Accueil > Archives de la XIIe législature > Discours de M. Jean-Louis Debré, Président de l'Assemblée nationale

01/04/2004 - Palais des Congrès - Clôture de l'Assemblée générale de la CAPEB

Monsieur le Président,
Chers collègues parlementaires,
Mesdames, Messieurs,

Je n'irai pas par quatre chemins pour vous dire qu'intervenir devant vous ce matin constitue pour moi un grand honneur et un réel plaisir. Honneur que vous me faites en m'invitant aujourd'hui à clôturer vos travaux. Plaisir de vous retrouver, Monsieur le Président, et de rencontrer toutes celles et tous ceux qui représentent l'artisanat du bâtiment dans notre pays.

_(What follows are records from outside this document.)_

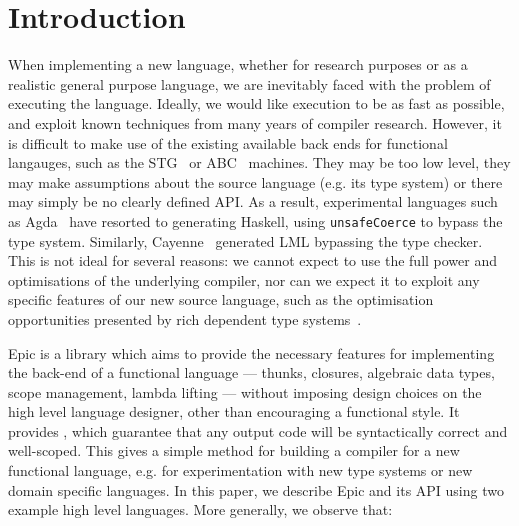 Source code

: \section{Introduction}

When implementing a new language, whether for research purposes or as
a realistic general purpose language, we are inevitably faced with the
problem of executing the language. Ideally, we would like execution to
be as fast as possible, and exploit known techniques from many years
of compiler research. However, it is difficult to make use of the
existing available back ends for functional langauges, such as the
STG~\cite{evalpush,stg,llvm-haskell} or ABC~\cite{abc-machine}
machines. They may be too low level, they may make assumptions about
the source language (e.g. its type system) or there may simply be no
clearly defined API. As a result, experimental languages such as
Agda~\cite{norell-thesis} have resorted to generating Haskell, using
\texttt{unsafeCoerce} to bypass the type system. Similarly,
Cayenne~\cite{cayenne-icfp} generated LML bypassing the type
checker. This is not ideal for several reasons: we cannot expect to
use the full power and optimisations of the underlying compiler, nor
can we expect it to exploit any specific features of our new source
language, such as the optimisation opportunities presented by rich
dependent type systems~\cite{brady-thesis}.

Epic is a library which aims to provide the necessary features for
implementing the back-end of a functional language --- thunks,
closures, algebraic data types, scope management, lambda lifting ---
without imposing  design choices on the high level language
designer, other than encouraging a functional style. It
provides , which guarantee that any output
code will be syntactically correct and well-scoped.  This gives a
simple method for building a compiler for a new functional language,
e.g. for experimentation with new type systems or new domain specific
languages. In this paper, we describe Epic and its API using two
example high level languages. More generally, we observe that:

En me donnant la parole en conclusion des travaux de votre Assemblée générale, vous me donnez l'occasion de rendre hommage à l'ensemble des professions et des professionnels du bâtiment que regroupe la CAPEB.

En temps qu'élu local, je mesure pleinement, à Évreux comme dans tout le département de l'Eure, le rôle que vous jouez et la place que vous occupez. Je les mesure d'autant mieux que l'un des vôtres, comme vous venez de le rappeler, Monsieur le Président, siège au sein de mon Conseil municipal.

Avec vous tous, je veux d'abord saluer ce matin les artisans locaux de notre croissance et du développement de nos territoires. Bien sûr, vous êtes beaucoup moins souvent sous les feux de l'actualité et sous les projecteurs des médias que les grandes entreprises de notre CAC 40. Mais cela ne saurait signifier que vous jouez pour cette raison un rôle mineur ou secondaire. Bien au contraire. Vos quelque 310 000 entreprises, toutes professions confondues, comptent dans notre paysage économique. Mieux même, elles y occupent une place capitale.

Et cela d'abord parce que vous constituez le maillage le plus précieux qui soit pour tous nos territoires. Parce que vos 310 000 entreprises et leurs 610 000 salariés sont présents aux quatre coins de la France. Dans nos zones rurales les plus reculées, comme au cœur de nos villes et de nos quartiers. Tout cela est parfaitement logique puisque vous vous installez, par définition et par nécessité, au plus près de la demande. Celle de toutes nos collectivités publiques qui investissent quotidiennement dans l'amélioration de leurs infrastructures, et j'en sais quelque chose pour ce qui concerne le budget d'investissement de la ville d'Évreux. Celle de tous les Français pour lesquels les dépenses liées au logement représentent une part significative de leurs engagements financiers.

Voilà pourquoi vous vous imposez naturellement comme de formidables relais territoriaux de notre croissance et de vitalité économique de nos espaces ruraux, comme urbains. Voilà pourquoi vous reflétez aussi fidèlement et précisément l'état de santé général de notre économie. À tel point que l'on dit souvent, à juste titre si j'en crois mon expérience personnelle, que lorsque le bâtiment va, tout va. Et là encore, rien d'illogique puisque l'investissement dans le logement représente, pour tout ménage, une dépense lourde qui ne saurait être engagée que lorsque l'avenir paraît dégagé. Lorsque la confiance et le moral sont là.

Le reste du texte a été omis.